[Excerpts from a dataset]
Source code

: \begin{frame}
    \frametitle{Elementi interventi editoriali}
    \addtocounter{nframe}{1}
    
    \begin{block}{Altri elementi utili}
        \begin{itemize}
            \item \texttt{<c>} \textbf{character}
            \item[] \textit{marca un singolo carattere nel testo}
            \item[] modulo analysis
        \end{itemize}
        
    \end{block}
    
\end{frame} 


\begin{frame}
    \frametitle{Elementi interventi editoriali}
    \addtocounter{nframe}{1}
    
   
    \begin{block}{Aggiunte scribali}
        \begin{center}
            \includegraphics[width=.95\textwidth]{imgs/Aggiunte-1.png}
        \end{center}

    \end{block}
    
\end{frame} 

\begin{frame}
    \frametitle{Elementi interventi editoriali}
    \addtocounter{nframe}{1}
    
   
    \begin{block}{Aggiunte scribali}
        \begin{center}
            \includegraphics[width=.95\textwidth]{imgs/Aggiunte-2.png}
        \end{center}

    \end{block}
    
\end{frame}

==

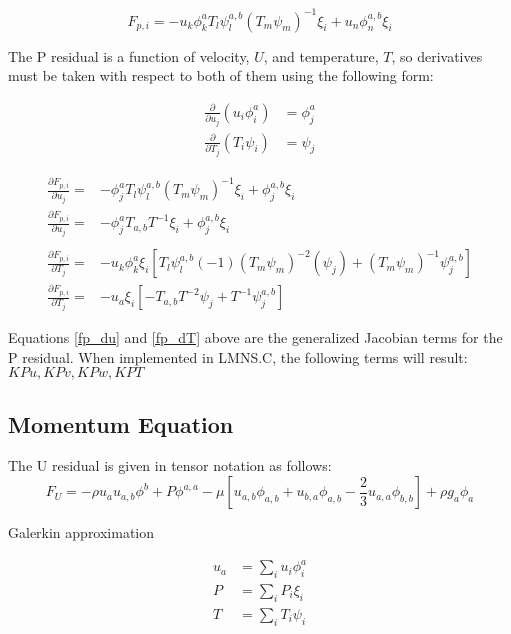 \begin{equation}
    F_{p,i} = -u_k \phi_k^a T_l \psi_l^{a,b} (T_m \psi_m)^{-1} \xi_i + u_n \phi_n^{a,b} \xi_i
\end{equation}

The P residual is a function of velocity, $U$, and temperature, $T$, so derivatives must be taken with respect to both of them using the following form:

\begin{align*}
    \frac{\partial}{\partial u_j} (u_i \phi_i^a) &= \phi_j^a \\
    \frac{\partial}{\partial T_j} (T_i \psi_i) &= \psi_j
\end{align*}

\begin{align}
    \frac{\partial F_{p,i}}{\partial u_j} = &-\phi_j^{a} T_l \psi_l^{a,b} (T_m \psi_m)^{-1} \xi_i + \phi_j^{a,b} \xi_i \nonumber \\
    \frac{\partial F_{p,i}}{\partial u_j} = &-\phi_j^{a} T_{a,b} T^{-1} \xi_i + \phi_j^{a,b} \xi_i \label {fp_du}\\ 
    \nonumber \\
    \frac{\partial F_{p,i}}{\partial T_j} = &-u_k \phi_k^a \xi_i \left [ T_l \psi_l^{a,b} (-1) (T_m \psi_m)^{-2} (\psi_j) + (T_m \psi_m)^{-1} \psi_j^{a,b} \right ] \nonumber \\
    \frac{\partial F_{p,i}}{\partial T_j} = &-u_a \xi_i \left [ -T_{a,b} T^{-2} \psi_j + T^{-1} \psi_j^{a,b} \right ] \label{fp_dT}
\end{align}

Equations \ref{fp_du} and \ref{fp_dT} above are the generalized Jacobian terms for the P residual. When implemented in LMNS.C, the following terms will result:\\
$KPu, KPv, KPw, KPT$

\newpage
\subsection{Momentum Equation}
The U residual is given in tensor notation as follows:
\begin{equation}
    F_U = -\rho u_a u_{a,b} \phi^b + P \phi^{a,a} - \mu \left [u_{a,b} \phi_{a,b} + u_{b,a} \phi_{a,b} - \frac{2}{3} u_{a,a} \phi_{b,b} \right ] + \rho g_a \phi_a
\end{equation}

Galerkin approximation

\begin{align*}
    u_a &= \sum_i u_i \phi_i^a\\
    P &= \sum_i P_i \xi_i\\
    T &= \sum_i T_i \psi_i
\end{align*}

--

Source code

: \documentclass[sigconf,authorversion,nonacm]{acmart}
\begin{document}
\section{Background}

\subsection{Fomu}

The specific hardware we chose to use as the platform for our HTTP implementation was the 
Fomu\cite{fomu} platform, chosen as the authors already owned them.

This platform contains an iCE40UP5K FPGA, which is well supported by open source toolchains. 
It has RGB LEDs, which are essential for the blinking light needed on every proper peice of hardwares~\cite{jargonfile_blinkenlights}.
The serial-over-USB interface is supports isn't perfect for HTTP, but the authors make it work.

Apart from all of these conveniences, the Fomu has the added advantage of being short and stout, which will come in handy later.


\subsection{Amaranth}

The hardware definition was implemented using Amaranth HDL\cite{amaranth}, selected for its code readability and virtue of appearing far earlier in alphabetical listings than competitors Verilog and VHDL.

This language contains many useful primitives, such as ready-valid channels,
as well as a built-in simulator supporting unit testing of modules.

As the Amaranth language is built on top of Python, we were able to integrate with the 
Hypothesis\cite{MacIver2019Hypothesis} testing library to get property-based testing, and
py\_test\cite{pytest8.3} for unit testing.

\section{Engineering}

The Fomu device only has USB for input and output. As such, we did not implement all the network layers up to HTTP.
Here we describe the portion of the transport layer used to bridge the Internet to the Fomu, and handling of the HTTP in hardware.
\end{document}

### YOUR OBJECTIVE
Whenever a line includes the word "such", pull it out of the entries.

### YOUR RESPONSE
This language contains many useful primitives, such as ready-valid channels,
The Fomu device only has USB for input and output. As such, we did not implement all the network layers up to HTTP.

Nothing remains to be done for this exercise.